(Collected data)
· · ·

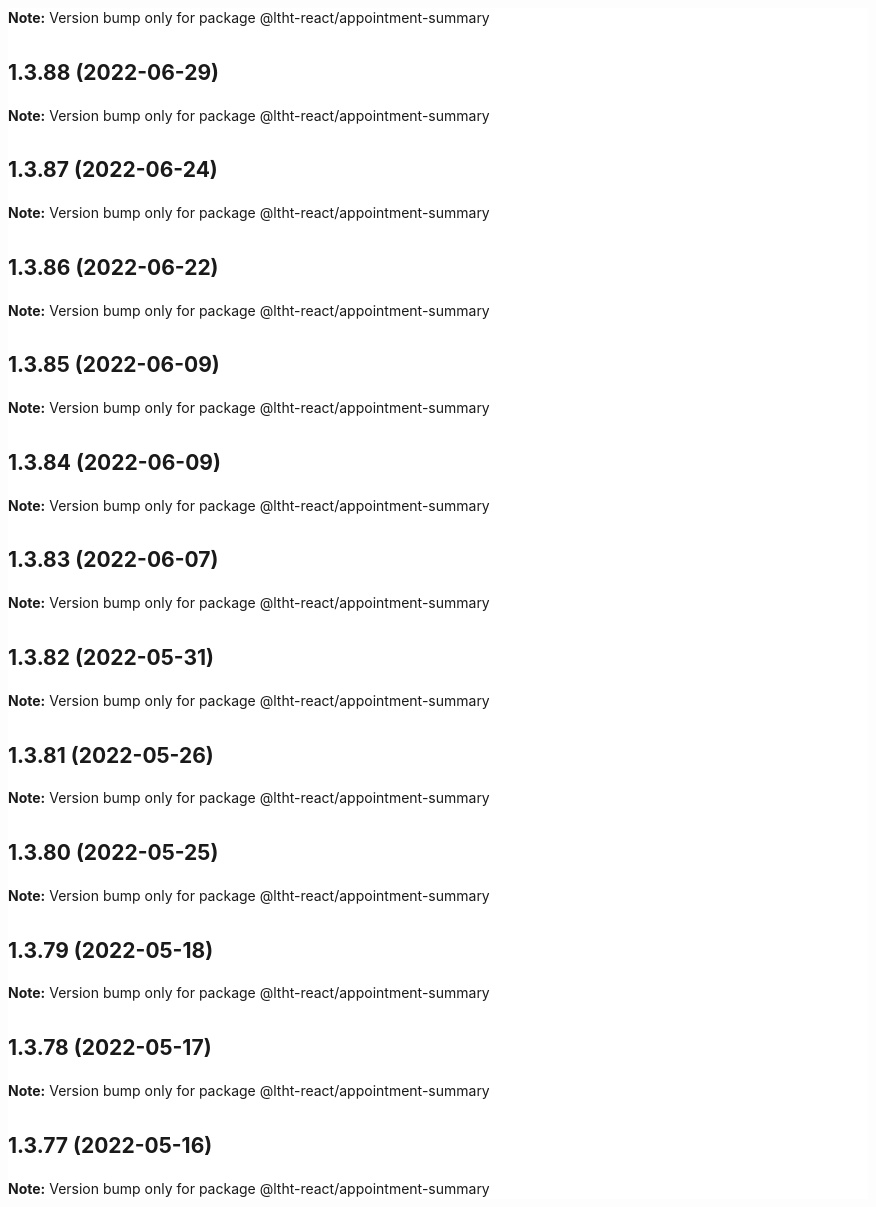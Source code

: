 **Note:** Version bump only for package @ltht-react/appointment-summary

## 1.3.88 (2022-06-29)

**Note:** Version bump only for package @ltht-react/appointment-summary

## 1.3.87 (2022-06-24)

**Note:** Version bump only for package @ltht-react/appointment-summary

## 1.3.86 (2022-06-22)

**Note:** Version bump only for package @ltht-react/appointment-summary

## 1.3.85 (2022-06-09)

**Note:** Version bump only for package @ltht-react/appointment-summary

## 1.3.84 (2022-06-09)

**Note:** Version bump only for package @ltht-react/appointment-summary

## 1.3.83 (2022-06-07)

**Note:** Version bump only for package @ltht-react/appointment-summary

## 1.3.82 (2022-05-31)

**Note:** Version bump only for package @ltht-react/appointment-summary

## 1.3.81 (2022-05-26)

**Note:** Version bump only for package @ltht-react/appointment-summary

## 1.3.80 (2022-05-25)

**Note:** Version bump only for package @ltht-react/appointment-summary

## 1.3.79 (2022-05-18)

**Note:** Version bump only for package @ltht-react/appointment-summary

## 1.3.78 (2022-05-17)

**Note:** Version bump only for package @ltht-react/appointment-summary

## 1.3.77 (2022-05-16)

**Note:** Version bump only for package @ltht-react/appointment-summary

· · ·

TASK INSTRUCTIONS: Up to and including the line with "## 1.3.78 (2022-05-17)", copy the data above from its first line. Skip pictures.

WRITTEN ANSWER:
Source code

: **Note:** Version bump only for package @ltht-react/appointment-summary

## 1.3.88 (2022-06-29)

**Note:** Version bump only for package @ltht-react/appointment-summary

## 1.3.87 (2022-06-24)

**Note:** Version bump only for package @ltht-react/appointment-summary

## 1.3.86 (2022-06-22)

**Note:** Version bump only for package @ltht-react/appointment-summary

## 1.3.85 (2022-06-09)

**Note:** Version bump only for package @ltht-react/appointment-summary

## 1.3.84 (2022-06-09)

**Note:** Version bump only for package @ltht-react/appointment-summary

## 1.3.83 (2022-06-07)

**Note:** Version bump only for package @ltht-react/appointment-summary

## 1.3.82 (2022-05-31)

**Note:** Version bump only for package @ltht-react/appointment-summary

## 1.3.81 (2022-05-26)

**Note:** Version bump only for package @ltht-react/appointment-summary

## 1.3.80 (2022-05-25)

**Note:** Version bump only for package @ltht-react/appointment-summary

## 1.3.79 (2022-05-18)

**Note:** Version bump only for package @ltht-react/appointment-summary

## 1.3.78 (2022-05-17)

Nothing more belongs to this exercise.